** Opening MATERIAL TO PROCESS block **
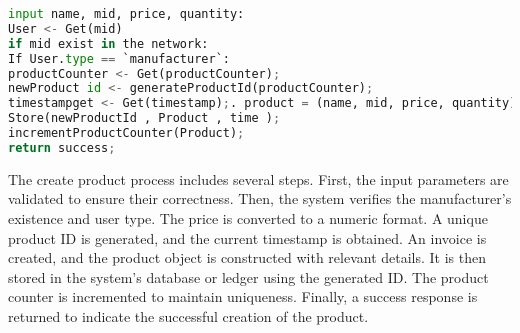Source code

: \begin{lstlisting}[language=Python , caption=Create product]
input name, mid, price, quantity:
User <- Get(mid)
if mid exist in the network:
If User.type == `manufacturer`:
productCounter <- Get(productCounter);
newProduct id <- generateProductId(productCounter);
timestampget <- Get(timestamp);. product = (name, mid, price, quantity);
Store(newProductId , Product , time );
incrementProductCounter(Product);
return success;       
\end{lstlisting}
The create product process includes several steps. First, the input parameters are validated to ensure their correctness. Then, the system verifies the manufacturer's existence and user type. The price is converted to a numeric format. A unique product ID is generated, and the current timestamp is obtained. An invoice is created, and the product object is constructed with relevant details. It is then stored in the system's database or ledger using the generated ID. The product counter is incremented to maintain uniqueness. Finally, a success response is returned to indicate the successful creation of the product.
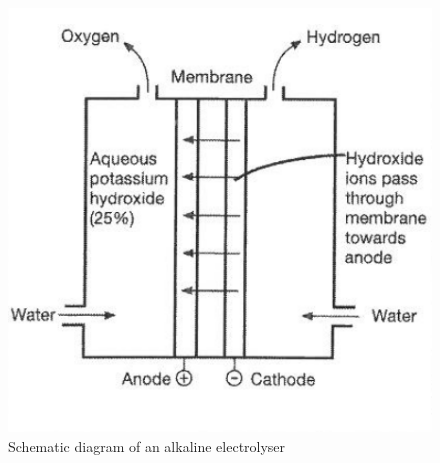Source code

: \documentclass{article}
\begin{document}
    \begin{figure}
        \centering
        \includegraphics[scale=0.4]{./electro.png}
        \caption{Schematic diagram of an alkaline electrolyser \cite{ETH}}
    \end{figure}
\end{document}
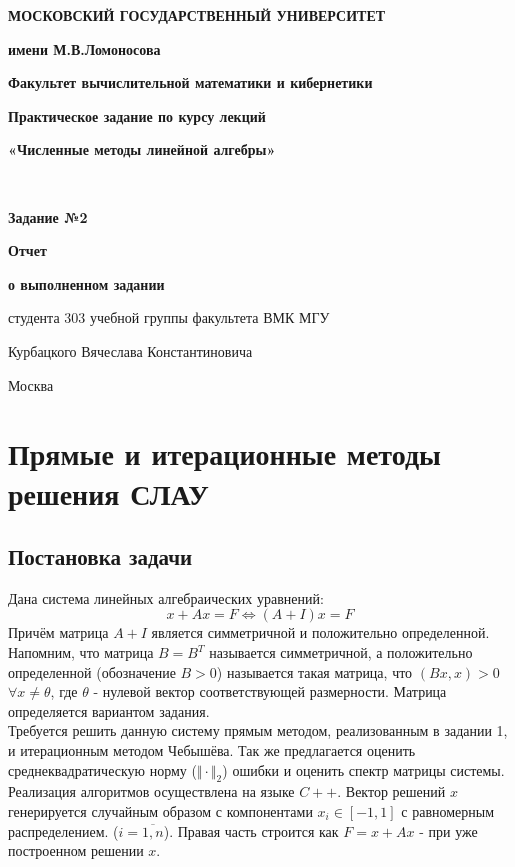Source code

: \documentclass[a4paper,12pt,titlepage,final]{article}
\begin{document}
\begin{titlepage}
\centering\noindent
{
\begin{minipage}{0.1\textwidth}

\end{minipage}
\hfill
\begin{minipage}{0.77\textwidth}
\begin{center}
\textbf{МОСКОВСКИЙ ГОСУДАРСТВЕННЫЙ УНИВЕРСИТЕТ}\par
\textbf{имени М.В.Ломоносова}\par
\end{center}
\end{minipage}
\hfill
\begin{minipage}{0.1\textwidth}

\end{minipage}
}\par
{
\textbf{Факультет вычислительной математики и кибернетики}\par
\nointerlineskip
\noindent\makebox[\linewidth]{\rule{\textwidth}{0.4pt}}
}
\vfill
{
\Large{\textbf{Практическое задание по курсу лекций}}\par
\Large{\textbf{«Численные методы линейной алгебры»}}\par
}\\
{
\Large{\textbf{Задание №2}}\par
}
{
\Large{\textbf{Отчет}}\par
\Large{\textbf{о выполненном задании}}\par
\Large{студента 303 учебной группы факультета ВМК МГУ}\par
\Large{Курбацкого Вячеслава Константиновича}\par
}
\vfill
{\small Москва\\ \the\year{}}
\end{titlepage}
\tableofcontents
\newpage
\section{Прямые и итерационные методы решения СЛАУ}
\subsection{Постановка задачи}
Дана система линейных алгебраических уравнений:
$$x + Ax = F \Leftrightarrow (A + I)x = F$$
Причём матрица $A + I$ является симметричной и положительно определенной. Напомним, что матрица $B = B^T$ называется симметричной, а положительно определенной (обозначение $B > 0$) называется такая матрица, что $(Bx, x) > 0$ $\forall x \neq \theta$, где $\theta$ - нулевой вектор соответствующей размерности. Матрица определяется вариантом задания. \\
Требуется решить данную систему прямым методом, реализованным в задании 1, и итерационным методом Чебышёва. Так же предлагается оценить среднеквадратическую норму ($\Vert \cdot \Vert_2$) ошибки и оценить спектр матрицы системы. Реализация алгоритмов осуществлена на языке $C++$. Вектор решений $x$ генерируется случайным образом с компонентами $x_i \in [-1, 1]$ с равномерным распределением. ($i = \overline{1, n}$). Правая часть строится как $F = x + Ax$ - при уже построенном решении $x$.
\end{document}
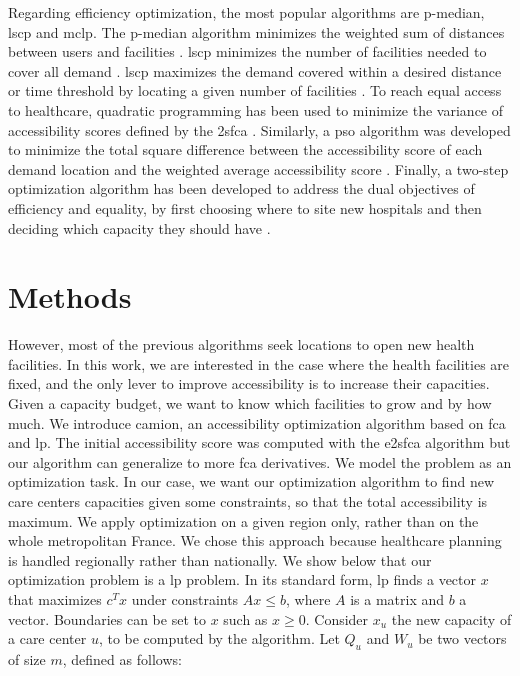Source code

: Regarding efficiency optimization, the most popular algorithms are p-median, \ac{lscp} and \ac{mclp}. The p-median algorithm minimizes the weighted sum of distances between users and facilities \cite{murad_using_2021}. \ac{lscp} minimizes the number of facilities needed to cover all demand \cite{shavandi_fuzzy_2006}. \ac{lscp} maximizes the demand covered within a desired distance or time threshold by locating a given number of facilities \cite{casado_heuristical_2005}.
To reach equal access to healthcare, quadratic programming has been used to  minimize the variance of accessibility scores defined by the \ac{2sfca} \cite{wang_planning_2013}. Similarly, a \ac{pso} algorithm was developed to minimize the total square difference between the accessibility score of each demand location and the weighted average accessibility score \cite{tao_spatial_2014}. Finally, a two-step optimization algorithm has been developed to address the dual objectives of efficiency and equality, by first choosing where to site new hospitals and then deciding which capacity they should have \cite{luo_two-step_2017,li_two-step_2017}.

\section{Methods}

However, most of the previous algorithms seek locations to open new health facilities. In this work, we are interested in the case where the health facilities are fixed, and the only lever to improve accessibility is to increase their capacities. Given a capacity budget, we want to know which facilities to grow and by how much. We introduce \ac{camion}, an accessibility optimization algorithm based on \ac{fca} and \ac{lp}. The initial accessibility score was computed with the \ac{e2sfca} algorithm \cite{luo_enhanced_2009} but our algorithm can generalize to more \ac{fca} derivatives.
We model the problem as an optimization task. In our case, we want our optimization algorithm to find new care centers capacities given some constraints, so that the total accessibility is maximum. We apply optimization on a given region only, rather than on the whole metropolitan France. We chose this approach because healthcare planning is handled regionally rather than nationally. We show below that our optimization problem is a \ac{lp} problem.
In its standard form, \ac{lp} finds a vector $x$ that maximizes $c^T x$ under constraints $Ax \leq b$, where $A$ is a matrix and $b$ a vector. Boundaries can be set to $x$ such as $x \geq 0$. Consider $x_u$ the new capacity of a care center $u$, to be computed by the algorithm. Let $Q_u$ and $W_u$ be two vectors of size $m$, defined as follows:

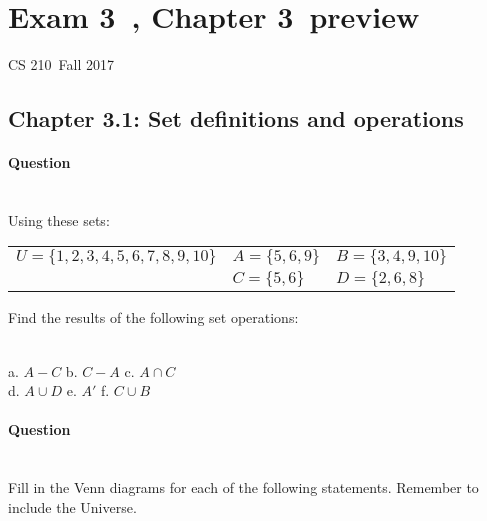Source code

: \documentclass[a4paper,12pt]{book} \usepackage[utf8]{inputenc} \title{} \author{Rachel Morris} \date{\today}
\newcommand{\laClass}{CS 210\ } \newcommand{\laSemester}{Fall 2017\ }
\newcommand{\laChapter}{Chapter 3\ } \newcommand{\laExam}{Exam 3\ }
\newcounter{question}
\begin{document}
    \section*{\laExam, \laChapter preview}

    \laClass \laSemester{}

    \subsection*{Chapter 3.1: Set definitions and operations}

    \paragraph{Question \thequestion} ~\\
        Using these sets:

        \begin{center}
            \begin{tabular}{p{6cm} p{4cm} p{4cm} }
                $U = \{ 1, 2, 3, 4, 5, 6, 7, 8, 9, 10 \}$
                & $A = \{ 5, 6, 9 \}$
                & $B = \{ 3, 4, 9, 10 \}$
                \\
                & $C = \{ 5, 6 \}$
                & $D = \{ 2, 6, 8 \}$
            \end{tabular}
        \end{center}

        Find the results of the following set operations:

            ~\\
            a.   $A - C$        \tab
            b.   $C - A$        \tab
            c.   $A \cap C$     \\
            d.   $A \cup D$     \tab
            e.   $A'$           \tab[1.7cm]
            f.   $C \cup B$

    \paragraph{Question \thequestion} ~\\

        Fill in the Venn diagrams for each of the following statements.
        Remember to include the Universe.
        ~\\
\end{document}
** Closing MATERIAL TO PROCESS block **
» DESCRIPTION OF THE TASK: Precisely the line with "3.1: Set definitions" and the lines after it, up to the last line of the entries above, are to be reproduced, and nothing more.

» WRITTEN SOLUTION:
    \subsection*{Chapter 3.1: Set definitions and operations}

    \paragraph{Question \thequestion} ~\\
        Using these sets:

        \begin{center}
            \begin{tabular}{p{6cm} p{4cm} p{4cm} }
                $U = \{ 1, 2, 3, 4, 5, 6, 7, 8, 9, 10 \}$
                & $A = \{ 5, 6, 9 \}$
                & $B = \{ 3, 4, 9, 10 \}$
                \\
                & $C = \{ 5, 6 \}$
                & $D = \{ 2, 6, 8 \}$
            \end{tabular}
        \end{center}

        Find the results of the following set operations:

            ~\\
            a.   $A - C$        \tab
            b.   $C - A$        \tab
            c.   $A \cap C$     \\
            d.   $A \cup D$     \tab
            e.   $A'$           \tab[1.7cm]
            f.   $C \cup B$

    \paragraph{Question \thequestion} ~\\

        Fill in the Venn diagrams for each of the following statements.
        Remember to include the Universe.
        ~\\
\end{document}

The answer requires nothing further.